Alice, de Marco Martins. O filme está muito bem filmado numa Lisboa azul e cinzenta que poucos conhecem. O elenco é maravilhoso, especialmente o Nuno Lopes, que está sublime. É uma história que nos vai moendo por dentro porque lentamente percebemos que aquele é um retrato do que nos aconteceria se estivéssemos no lugar de quem tem um filho desaparecido. Quando eu vi o filme, sabia que as cenas da cidade tinham sido gravadas sem as pessoas saberem que era um filme, eram quase documentais, e perturbou-me muito. Tive uma reação tão profunda ao filme que ainda não o consegui ver novamente.

Recomendo muito!

– Uma viagem de sonho?

Sempre quis ir à Rússia, a São Petersburgo. E já fui! e adorei.

Mas depois de apaixonar-me por elefantes ao vê-los no Sri Lanka, quero ir ao Serengeti para ver girafas. Antes que desapareçam…

(Foto: DR)

– Um objetivo de vida?

Quero que a minha vida torne mais fácil a vida de outros.

– Uma inspiração?

Eu tenho aprendido imenso com a Florence Janody (PhD supervisor) e com o Patrick (Post-Doc supervisor). E não falo em Ciência, mas em formas de estar e lutar pelo nosso espaço.

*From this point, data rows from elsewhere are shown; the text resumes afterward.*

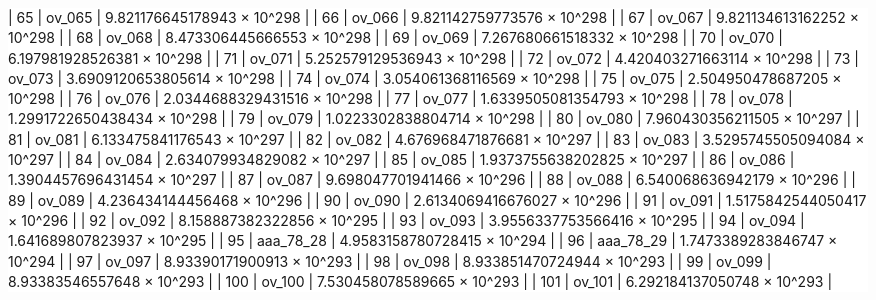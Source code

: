 | 65 | ov_065 | 9.821176645178943 × 10^298 |
| 66 | ov_066 | 9.821142759773576 × 10^298 |
| 67 | ov_067 | 9.821134613162252 × 10^298 |
| 68 | ov_068 | 8.473306445666553 × 10^298 |
| 69 | ov_069 | 7.267680661518332 × 10^298 |
| 70 | ov_070 | 6.197981928526381 × 10^298 |
| 71 | ov_071 | 5.252579129536943 × 10^298 |
| 72 | ov_072 | 4.420403271663114 × 10^298 |
| 73 | ov_073 | 3.6909120653805614 × 10^298 |
| 74 | ov_074 | 3.054061368116569 × 10^298 |
| 75 | ov_075 | 2.504950478687205 × 10^298 |
| 76 | ov_076 | 2.0344688329431516 × 10^298 |
| 77 | ov_077 | 1.6339505081354793 × 10^298 |
| 78 | ov_078 | 1.2991722650438434 × 10^298 |
| 79 | ov_079 | 1.0223302838804714 × 10^298 |
| 80 | ov_080 | 7.960430356211505 × 10^297 |
| 81 | ov_081 | 6.133475841176543 × 10^297 |
| 82 | ov_082 | 4.676968471876681 × 10^297 |
| 83 | ov_083 | 3.5295745505094084 × 10^297 |
| 84 | ov_084 | 2.634079934829082 × 10^297 |
| 85 | ov_085 | 1.9373755638202825 × 10^297 |
| 86 | ov_086 | 1.3904457696431454 × 10^297 |
| 87 | ov_087 | 9.698047701941466 × 10^296 |
| 88 | ov_088 | 6.540068636942179 × 10^296 |
| 89 | ov_089 | 4.236434144456468 × 10^296 |
| 90 | ov_090 | 2.6134069416676027 × 10^296 |
| 91 | ov_091 | 1.5175842544050417 × 10^296 |
| 92 | ov_092 | 8.158887382322856 × 10^295 |
| 93 | ov_093 | 3.9556337753566416 × 10^295 |
| 94 | ov_094 | 1.641689807823937 × 10^295 |
| 95 | aaa_78_28 | 4.9583158780728415 × 10^294 |
| 96 | aaa_78_29 | 1.7473389283846747 × 10^294 |
| 97 | ov_097 | 8.93390171900913 × 10^293 |
| 98 | ov_098 | 8.933851470724944 × 10^293 |
| 99 | ov_099 | 8.93383546557648 × 10^293 |
| 100 | ov_100 | 7.530458078589665 × 10^293 |
| 101 | ov_101 | 6.292184137050748 × 10^293 |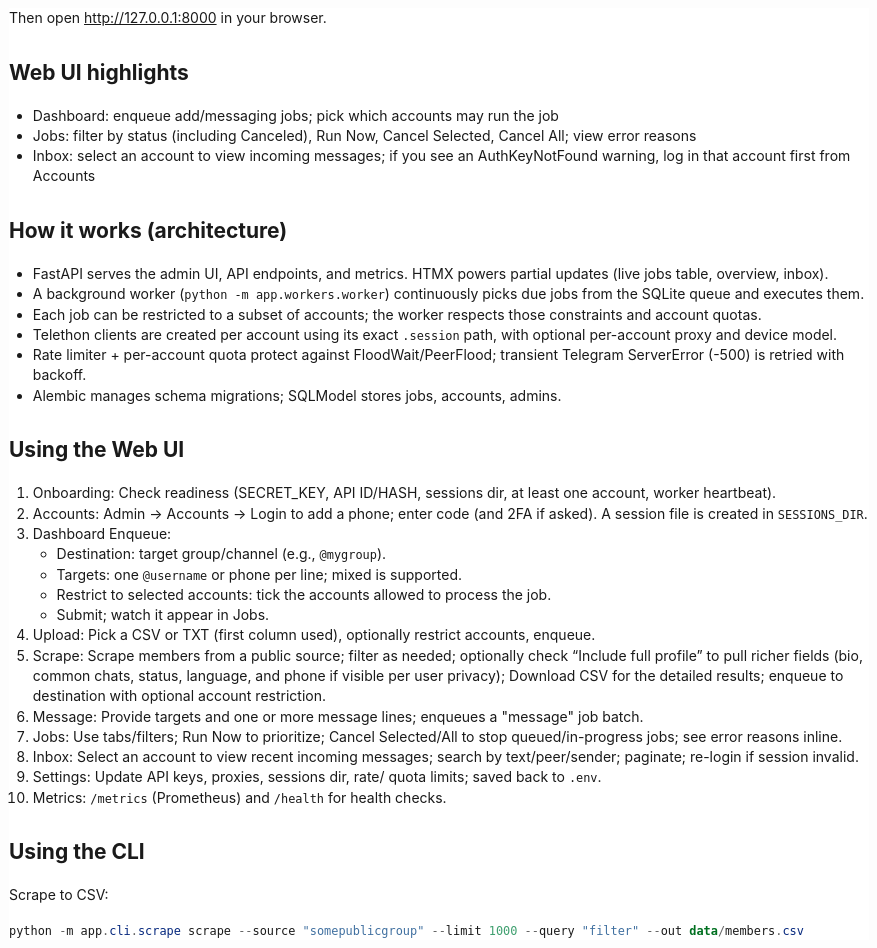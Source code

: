 Then open http://127.0.0.1:8000 in your browser.

## Web UI highlights
- Dashboard: enqueue add/messaging jobs; pick which accounts may run the job
- Jobs: filter by status (including Canceled), Run Now, Cancel Selected, Cancel All; view error reasons
- Inbox: select an account to view incoming messages; if you see an AuthKeyNotFound warning, log in that account first from Accounts

## How it works (architecture)
- FastAPI serves the admin UI, API endpoints, and metrics. HTMX powers partial updates (live jobs table, overview, inbox).
- A background worker (`python -m app.workers.worker`) continuously picks due jobs from the SQLite queue and executes them.
- Each job can be restricted to a subset of accounts; the worker respects those constraints and account quotas.
- Telethon clients are created per account using its exact `.session` path, with optional per-account proxy and device model.
- Rate limiter + per-account quota protect against FloodWait/PeerFlood; transient Telegram ServerError (-500) is retried with backoff.
- Alembic manages schema migrations; SQLModel stores jobs, accounts, admins.

## Using the Web UI
1) Onboarding: Check readiness (SECRET_KEY, API ID/HASH, sessions dir, at least one account, worker heartbeat).
2) Accounts: Admin → Accounts → Login to add a phone; enter code (and 2FA if asked). A session file is created in `SESSIONS_DIR`.
3) Dashboard Enqueue:
	- Destination: target group/channel (e.g., `@mygroup`).
	- Targets: one `@username` or phone per line; mixed is supported.
	- Restrict to selected accounts: tick the accounts allowed to process the job.
	- Submit; watch it appear in Jobs.
4) Upload: Pick a CSV or TXT (first column used), optionally restrict accounts, enqueue.
5) Scrape: Scrape members from a public source; filter as needed; optionally check “Include full profile” to pull richer fields (bio, common chats, status, language, and phone if visible per user privacy); Download CSV for the detailed results; enqueue to destination with optional account restriction.
6) Message: Provide targets and one or more message lines; enqueues a "message" job batch.
7) Jobs: Use tabs/filters; Run Now to prioritize; Cancel Selected/All to stop queued/in-progress jobs; see error reasons inline.
8) Inbox: Select an account to view recent incoming messages; search by text/peer/sender; paginate; re-login if session invalid.
9) Settings: Update API keys, proxies, sessions dir, rate/ quota limits; saved back to `.env`.
10) Metrics: `/metrics` (Prometheus) and `/health` for health checks.

## Using the CLI
Scrape to CSV:

```powershell
python -m app.cli.scrape scrape --source "somepublicgroup" --limit 1000 --query "filter" --out data/members.csv
```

Mas a Raquel Seruca foi a pessoa que, desde que eu estava a fazer o meu mestrado no IPATIMUP, eu via e pensava: “Quando eu for grande quero ser como tu”. Há pessoas que mudam a energia de uma sala logo ao abrir da porta, a Raquel é assim. E ao ver a sua personalidade tão expansiva (e com tanto sucesso!) num contexto tão frio e sério fez-me ver que também podia haver lugar para mim.

– O projeto da sua vida…

A minha própria vida. Quero desenvolver mais a minha autocrítica para perceber onde melhorar, e trabalhar nisso. Quero ser melhor em Ciência, modo de vida sustentável, saúde, interação com a minha família, etc…

Não quero soar muito self-centered, mas acho mesmo que não faz sentido querer mudar o mundo se não quisermos olhar e arrumar o nosso próprio “lado lunar”.

– Uma ideia para promover a investigação da U.Porto a nível internacional?

Concursos para Travel grants para os melhores meetings internacionais. Nem todos os grupos têm recursos para o fazer. Temos que ir mais a conferências onde os líderes de cada área apresentam os seus trabalhos que ainda não estão publicados. Temos que tentar interagir com eles nesse contexto e estabelecer colaborações. Assim, seremos influenciados e a nossa ciência será mais relevante internacionalmente ainda mais cedo no tempo.